Sir Walter Scott's Waverley is a romantic novel in which romantic love of the conventional sort plays only a surprisingly small role. On the most surface level, it is a bildungsroman of a fairly traditional type: the idealistic young protagonist who achieves maturity by being caught up in the passions and perils of warfare. Beyond that, it is an exercise in sociological memory, portraying to the best of Scott's very considerable ability the manners and mores of a Scotland that had largely vanished away "Sixty Years Since." Modern American readers might resent the enormous lengths Scott goes to in resurrecting this vanished age,often more travelogue than narrative, but I found it entirely charming, with vivid scenes and vibrantly memorable characterizations. As a fictionalized history of "the '45", the author is scrupulously careful not to stray far from the available sources.

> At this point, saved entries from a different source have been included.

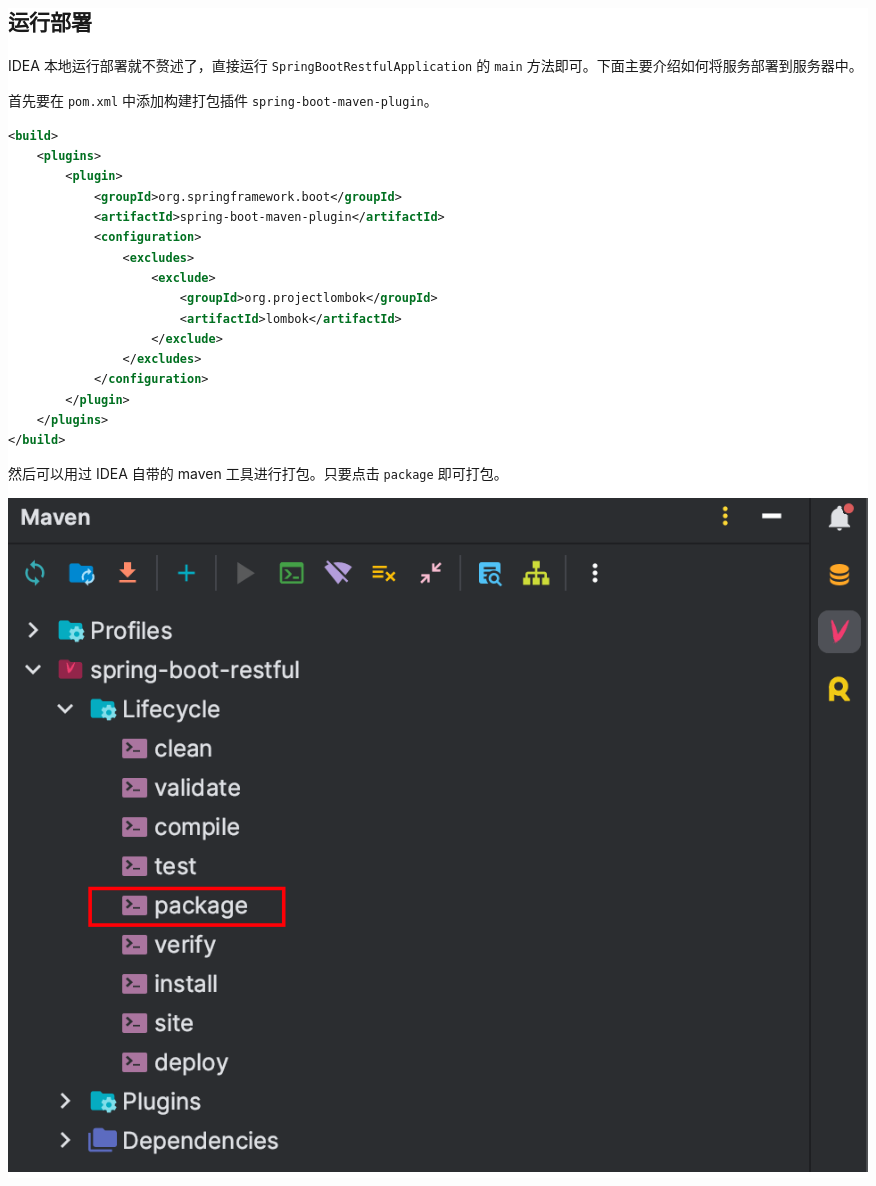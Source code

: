 ## 运行部署

IDEA 本地运行部署就不赘述了，直接运行 `SpringBootRestfulApplication` 的 `main` 方法即可。下面主要介绍如何将服务部署到服务器中。

首先要在 `pom.xml` 中添加构建打包插件 `spring-boot-maven-plugin`。

```xml
<build>
    <plugins>
        <plugin>
            <groupId>org.springframework.boot</groupId>
            <artifactId>spring-boot-maven-plugin</artifactId>
            <configuration>
                <excludes>
                    <exclude>
                        <groupId>org.projectlombok</groupId>
                        <artifactId>lombok</artifactId>
                    </exclude>
                </excludes>
            </configuration>
        </plugin>
    </plugins>
</build>
```
然后可以用过 IDEA 自带的 maven 工具进行打包。只要点击 `package` 即可打包。

![maven-plugin.png](./images/IDEA-maven-plugin.png)
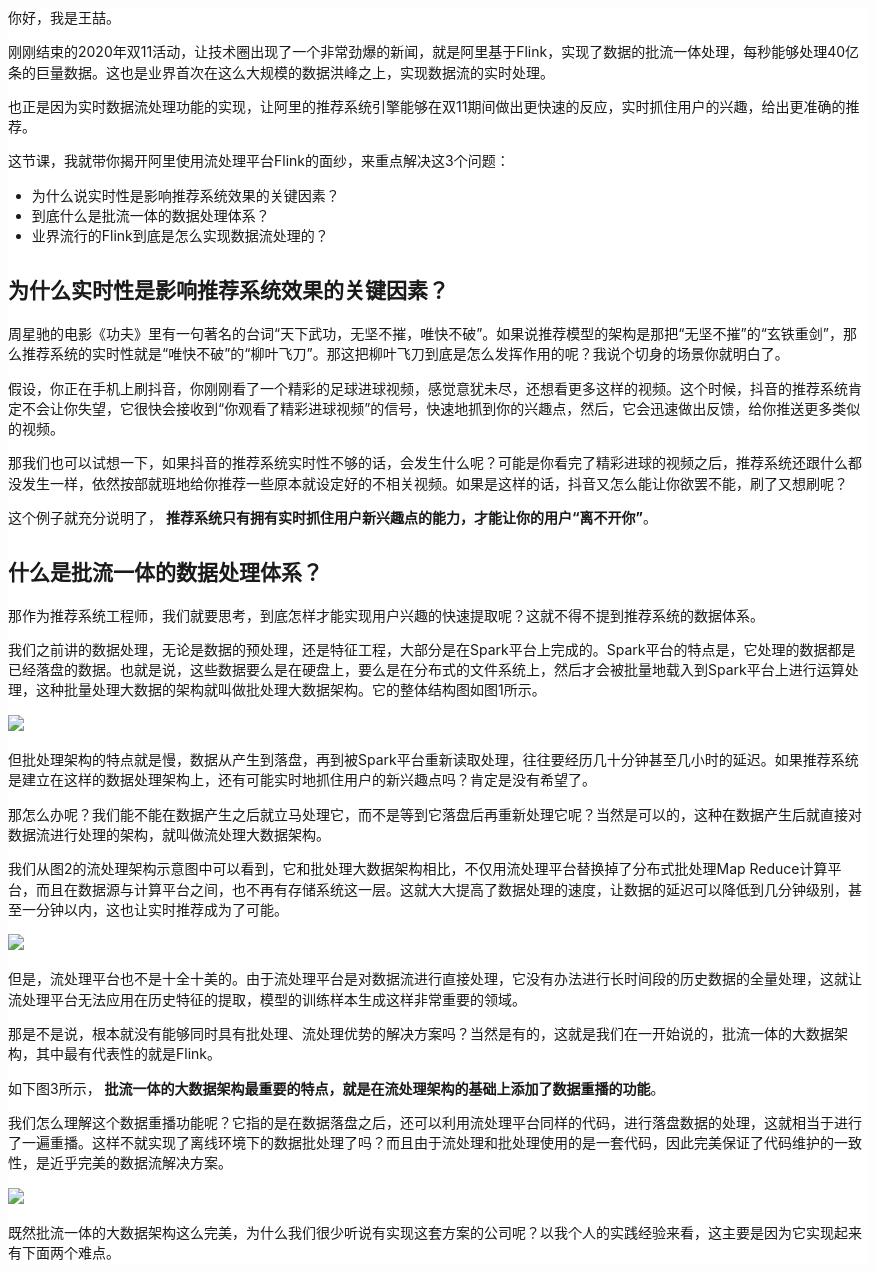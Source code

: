 你好，我是王喆。

刚刚结束的2020年双11活动，让技术圈出现了一个非常劲爆的新闻，就是阿里基于Flink，实现了数据的批流一体处理，每秒能够处理40亿条的巨量数据。这也是业界首次在这么大规模的数据洪峰之上，实现数据流的实时处理。

也正是因为实时数据流处理功能的实现，让阿里的推荐系统引擎能够在双11期间做出更快速的反应，实时抓住用户的兴趣，给出更准确的推荐。

这节课，我就带你揭开阿里使用流处理平台Flink的面纱，来重点解决这3个问题：

- 为什么说实时性是影响推荐系统效果的关键因素？
- 到底什么是批流一体的数据处理体系？
- 业界流行的Flink到底是怎么实现数据流处理的？

## 为什么实时性是影响推荐系统效果的关键因素？

周星驰的电影《功夫》里有一句著名的台词“天下武功，无坚不摧，唯快不破”。如果说推荐模型的架构是那把“无坚不摧”的“玄铁重剑”，那么推荐系统的实时性就是“唯快不破”的“柳叶飞刀”。那这把柳叶飞刀到底是怎么发挥作用的呢？我说个切身的场景你就明白了。

假设，你正在手机上刷抖音，你刚刚看了一个精彩的足球进球视频，感觉意犹未尽，还想看更多这样的视频。这个时候，抖音的推荐系统肯定不会让你失望，它很快会接收到“你观看了精彩进球视频”的信号，快速地抓到你的兴趣点，然后，它会迅速做出反馈，给你推送更多类似的视频。

那我们也可以试想一下，如果抖音的推荐系统实时性不够的话，会发生什么呢？可能是你看完了精彩进球的视频之后，推荐系统还跟什么都没发生一样，依然按部就班地给你推荐一些原本就设定好的不相关视频。如果是这样的话，抖音又怎么能让你欲罢不能，刷了又想刷呢？

这个例子就充分说明了， **推荐系统只有拥有实时抓住用户新兴趣点的能力，才能让你的用户“离不开你”**。

## 什么是批流一体的数据处理体系？

那作为推荐系统工程师，我们就要思考，到底怎样才能实现用户兴趣的快速提取呢？这就不得不提到推荐系统的数据体系。

我们之前讲的数据处理，无论是数据的预处理，还是特征工程，大部分是在Spark平台上完成的。Spark平台的特点是，它处理的数据都是已经落盘的数据。也就是说，这些数据要么是在硬盘上，要么是在分布式的文件系统上，然后才会被批量地载入到Spark平台上进行运算处理，这种批量处理大数据的架构就叫做批处理大数据架构。它的整体结构图如图1所示。

![](https://static001.geekbang.org/resource/image/15/78/153c832b255ce750537698fc5866a878.jpg?wh=1832*752)

但批处理架构的特点就是慢，数据从产生到落盘，再到被Spark平台重新读取处理，往往要经历几十分钟甚至几小时的延迟。如果推荐系统是建立在这样的数据处理架构上，还有可能实时地抓住用户的新兴趣点吗？肯定是没有希望了。

那怎么办呢？我们能不能在数据产生之后就立马处理它，而不是等到它落盘后再重新处理它呢？当然是可以的，这种在数据产生后就直接对数据流进行处理的架构，就叫做流处理大数据架构。

我们从图2的流处理架构示意图中可以看到，它和批处理大数据架构相比，不仅用流处理平台替换掉了分布式批处理Map Reduce计算平台，而且在数据源与计算平台之间，也不再有存储系统这一层。这就大大提高了数据处理的速度，让数据的延迟可以降低到几分钟级别，甚至一分钟以内，这也让实时推荐成为了可能。

![](https://static001.geekbang.org/resource/image/dc/b1/dc38fbc4e98fc348a3a6bd58d2bc51b1.jpg?wh=1826*676)

但是，流处理平台也不是十全十美的。由于流处理平台是对数据流进行直接处理，它没有办法进行长时间段的历史数据的全量处理，这就让流处理平台无法应用在历史特征的提取，模型的训练样本生成这样非常重要的领域。

那是不是说，根本就没有能够同时具有批处理、流处理优势的解决方案吗？当然是有的，这就是我们在一开始说的，批流一体的大数据架构，其中最有代表性的就是Flink。

如下图3所示， **批流一体的大数据架构最重要的特点，就是在流处理架构的基础上添加了数据重播的功能**。

我们怎么理解这个数据重播功能呢？它指的是在数据落盘之后，还可以利用流处理平台同样的代码，进行落盘数据的处理，这就相当于进行了一遍重播。这样不就实现了离线环境下的数据批处理了吗？而且由于流处理和批处理使用的是一套代码，因此完美保证了代码维护的一致性，是近乎完美的数据流解决方案。

![](https://static001.geekbang.org/resource/image/7c/7b/7c6a35831867bfyy3140b619616d7c7b.jpg?wh=1804*778)

既然批流一体的大数据架构这么完美，为什么我们很少听说有实现这套方案的公司呢？以我个人的实践经验来看，这主要是因为它实现起来有下面两个难点。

But Scott's greatest achievement, it seems to me, is to call into question the morality of the English victors, by exhibiting in counterpoint a vanished way of life founded upon honour, generosity, hospitality to strangers, and loyalty to Clan and Laird. Ultimately, the destruction of the Highland clans after the catastrophe at Culloden was the twilight of a way of freedom through belonging to an extended family, the downfall of a system of obligations to a Laird who was immanent and personal and involved; against a modern state, with its alien ruling house, which is distant and impersonal and ultimately uncaring about the fate of the individual.
Waverley is not merely Scott's lament for the loss of a Scottish past aristocratic, romantic, worthy, and noble, to a British present increasingly crass, commercial, polluted, wage-driven, materialistic, anonymous, ignoble, and inglorious. It is also the substitution of one kind of God for another or, perhaps, as the modern age has amply demonstrated, for none at all.
357 days, 49 novels, 49 books of non-fiction to go.